Bernard Lugan, universitaire, est un historien de l’Afrique dont il a fait le sujet principal de ses nombreux travaux que je relaie régulièrement sur Bir-Hacheim. Il a, qui plus est, enseigné une dizaine d’année à l’Université du Rwanda dans les années 70-80. A noter également qu’il fut expert assermenté auprès du TPIR, cité par la défense lors de plusieurs procès majeurs du TPIR.

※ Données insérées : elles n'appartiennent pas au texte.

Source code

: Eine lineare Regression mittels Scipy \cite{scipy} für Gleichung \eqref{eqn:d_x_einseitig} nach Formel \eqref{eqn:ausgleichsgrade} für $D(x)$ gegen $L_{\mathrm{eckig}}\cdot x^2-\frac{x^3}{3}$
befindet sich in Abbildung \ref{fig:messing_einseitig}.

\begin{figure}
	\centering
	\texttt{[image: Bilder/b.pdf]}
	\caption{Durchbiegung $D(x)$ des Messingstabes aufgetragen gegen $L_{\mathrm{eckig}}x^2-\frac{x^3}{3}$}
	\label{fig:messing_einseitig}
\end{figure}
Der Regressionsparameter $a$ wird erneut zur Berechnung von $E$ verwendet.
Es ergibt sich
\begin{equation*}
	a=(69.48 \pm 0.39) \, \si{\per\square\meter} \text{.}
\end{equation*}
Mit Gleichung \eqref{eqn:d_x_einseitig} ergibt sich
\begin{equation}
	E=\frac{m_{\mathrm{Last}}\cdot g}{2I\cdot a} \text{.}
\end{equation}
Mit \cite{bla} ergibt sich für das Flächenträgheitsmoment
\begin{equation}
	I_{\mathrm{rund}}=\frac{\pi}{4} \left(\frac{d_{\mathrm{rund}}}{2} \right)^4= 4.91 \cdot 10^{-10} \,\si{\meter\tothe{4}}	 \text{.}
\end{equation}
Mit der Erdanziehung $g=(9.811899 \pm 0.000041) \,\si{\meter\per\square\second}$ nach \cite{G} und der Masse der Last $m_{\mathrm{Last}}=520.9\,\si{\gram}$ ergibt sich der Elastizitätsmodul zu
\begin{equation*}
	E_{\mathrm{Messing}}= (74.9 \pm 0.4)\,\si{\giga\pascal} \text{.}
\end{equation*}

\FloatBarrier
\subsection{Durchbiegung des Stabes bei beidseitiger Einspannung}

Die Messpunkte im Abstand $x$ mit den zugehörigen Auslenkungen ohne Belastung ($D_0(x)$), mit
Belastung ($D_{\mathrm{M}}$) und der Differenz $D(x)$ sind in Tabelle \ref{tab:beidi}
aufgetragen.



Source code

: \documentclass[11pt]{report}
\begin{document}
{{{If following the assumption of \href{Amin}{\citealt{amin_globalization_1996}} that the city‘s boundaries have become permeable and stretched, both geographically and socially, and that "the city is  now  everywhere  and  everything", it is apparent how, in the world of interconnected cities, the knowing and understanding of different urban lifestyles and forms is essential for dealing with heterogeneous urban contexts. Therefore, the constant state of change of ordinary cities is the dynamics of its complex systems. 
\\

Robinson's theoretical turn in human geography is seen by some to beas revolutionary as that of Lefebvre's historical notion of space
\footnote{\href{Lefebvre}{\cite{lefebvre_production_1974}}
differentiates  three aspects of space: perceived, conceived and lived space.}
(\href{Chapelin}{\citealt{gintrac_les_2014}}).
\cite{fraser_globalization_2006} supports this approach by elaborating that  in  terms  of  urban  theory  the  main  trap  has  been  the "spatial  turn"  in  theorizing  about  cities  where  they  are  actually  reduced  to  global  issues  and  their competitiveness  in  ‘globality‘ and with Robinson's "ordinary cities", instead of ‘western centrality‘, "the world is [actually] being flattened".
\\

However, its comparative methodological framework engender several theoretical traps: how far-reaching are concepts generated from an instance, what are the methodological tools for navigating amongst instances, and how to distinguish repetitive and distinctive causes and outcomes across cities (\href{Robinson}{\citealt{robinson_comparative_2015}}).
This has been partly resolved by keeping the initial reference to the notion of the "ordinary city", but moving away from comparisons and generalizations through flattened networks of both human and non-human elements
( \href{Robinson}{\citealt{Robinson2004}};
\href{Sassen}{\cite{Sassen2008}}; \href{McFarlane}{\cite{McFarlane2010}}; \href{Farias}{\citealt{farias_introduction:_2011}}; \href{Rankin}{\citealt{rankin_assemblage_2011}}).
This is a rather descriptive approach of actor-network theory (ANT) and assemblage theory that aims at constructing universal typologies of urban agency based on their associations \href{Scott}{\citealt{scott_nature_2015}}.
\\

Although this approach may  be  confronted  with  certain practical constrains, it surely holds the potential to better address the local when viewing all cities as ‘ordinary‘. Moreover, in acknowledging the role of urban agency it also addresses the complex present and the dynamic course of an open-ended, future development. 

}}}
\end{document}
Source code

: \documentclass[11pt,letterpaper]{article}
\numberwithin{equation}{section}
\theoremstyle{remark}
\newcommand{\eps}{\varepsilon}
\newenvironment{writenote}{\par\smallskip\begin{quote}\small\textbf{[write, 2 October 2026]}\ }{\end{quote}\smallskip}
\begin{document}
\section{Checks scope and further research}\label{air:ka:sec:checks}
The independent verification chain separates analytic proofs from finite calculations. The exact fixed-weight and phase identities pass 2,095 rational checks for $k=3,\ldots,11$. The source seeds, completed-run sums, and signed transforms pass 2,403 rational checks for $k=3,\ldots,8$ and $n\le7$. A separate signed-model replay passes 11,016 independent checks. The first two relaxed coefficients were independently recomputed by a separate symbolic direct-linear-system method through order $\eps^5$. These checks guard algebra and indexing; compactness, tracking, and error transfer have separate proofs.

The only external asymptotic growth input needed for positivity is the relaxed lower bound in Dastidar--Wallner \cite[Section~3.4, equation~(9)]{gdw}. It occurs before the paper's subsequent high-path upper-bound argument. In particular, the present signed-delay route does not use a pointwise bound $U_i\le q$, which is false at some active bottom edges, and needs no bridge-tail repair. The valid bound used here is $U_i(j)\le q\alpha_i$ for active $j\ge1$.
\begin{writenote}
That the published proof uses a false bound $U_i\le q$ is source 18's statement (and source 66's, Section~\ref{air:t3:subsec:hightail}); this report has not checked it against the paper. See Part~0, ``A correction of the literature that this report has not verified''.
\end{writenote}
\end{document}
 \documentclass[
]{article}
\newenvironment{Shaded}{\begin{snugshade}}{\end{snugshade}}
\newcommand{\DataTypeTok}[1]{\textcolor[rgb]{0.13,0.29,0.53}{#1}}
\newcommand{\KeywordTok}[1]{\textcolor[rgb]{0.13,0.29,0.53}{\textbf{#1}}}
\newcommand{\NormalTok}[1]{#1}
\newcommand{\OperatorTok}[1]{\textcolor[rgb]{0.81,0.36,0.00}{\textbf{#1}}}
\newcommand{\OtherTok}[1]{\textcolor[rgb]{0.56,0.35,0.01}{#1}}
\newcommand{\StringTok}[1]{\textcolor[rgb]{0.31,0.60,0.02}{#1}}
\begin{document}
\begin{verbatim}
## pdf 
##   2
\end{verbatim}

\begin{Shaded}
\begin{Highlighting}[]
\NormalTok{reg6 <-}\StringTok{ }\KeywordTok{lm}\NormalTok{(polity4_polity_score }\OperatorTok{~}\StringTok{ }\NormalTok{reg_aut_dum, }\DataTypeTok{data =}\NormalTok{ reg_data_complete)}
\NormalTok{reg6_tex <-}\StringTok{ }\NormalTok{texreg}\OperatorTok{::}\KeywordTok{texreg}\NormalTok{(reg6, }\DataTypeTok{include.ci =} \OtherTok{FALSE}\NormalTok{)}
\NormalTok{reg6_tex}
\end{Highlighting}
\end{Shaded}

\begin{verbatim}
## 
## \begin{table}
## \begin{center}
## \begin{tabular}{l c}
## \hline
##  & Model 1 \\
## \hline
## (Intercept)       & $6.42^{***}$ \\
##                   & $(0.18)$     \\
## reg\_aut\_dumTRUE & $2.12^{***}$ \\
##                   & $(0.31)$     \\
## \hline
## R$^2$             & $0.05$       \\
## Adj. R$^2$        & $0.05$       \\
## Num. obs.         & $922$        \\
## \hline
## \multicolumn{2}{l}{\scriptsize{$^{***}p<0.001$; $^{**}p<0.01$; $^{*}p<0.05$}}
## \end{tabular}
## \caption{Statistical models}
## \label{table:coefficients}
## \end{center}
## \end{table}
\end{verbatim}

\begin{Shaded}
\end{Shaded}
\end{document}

Bernard Lugan n’en ait pas à son premier essai sur le génocide rwandais. Il évoque régulièrement le sujet dans sa newsletter mensuelle « L’Afrique réelle » (disponible sur abonnement) et a déjà rédigé plusieurs ouvrages sur le sujet:

A vingt ans des événements et six ans depuis son dernier ouvrage, Bernard Lugan propose de faire le point sur les dix questions qui lui paraissent essentielles autour des événements du printemps 1994:

  • comment l’histoire offcielle du génocide fut-elle écrite ?
  • le génocide du Rwanda était-il programmé ?
  • qui assassina le président Habyarimana le 6 avril 1994 ?
  • le génocide fut-il une conséquence de la démocratisation et des accords d’Arusha ?
  • qui étaient les « hutus modérés » ?
  • pourquoi le président Habyarimana fut-il diabolisé ?
  • les militaires hutu ont-ils fait un coup d’état dans la nuit du 6 au 7 avril 1994 ?
  • Le général Roméo Dallaire fut-il dépassé par les événements ou avait-il décidé de faire gagner Paul Kagamé ?
  • La France a-t-elle une responsabilité dans le génocide ?
  • Le TPIR a-t-il rendu une justice au profit des vainqueurs ?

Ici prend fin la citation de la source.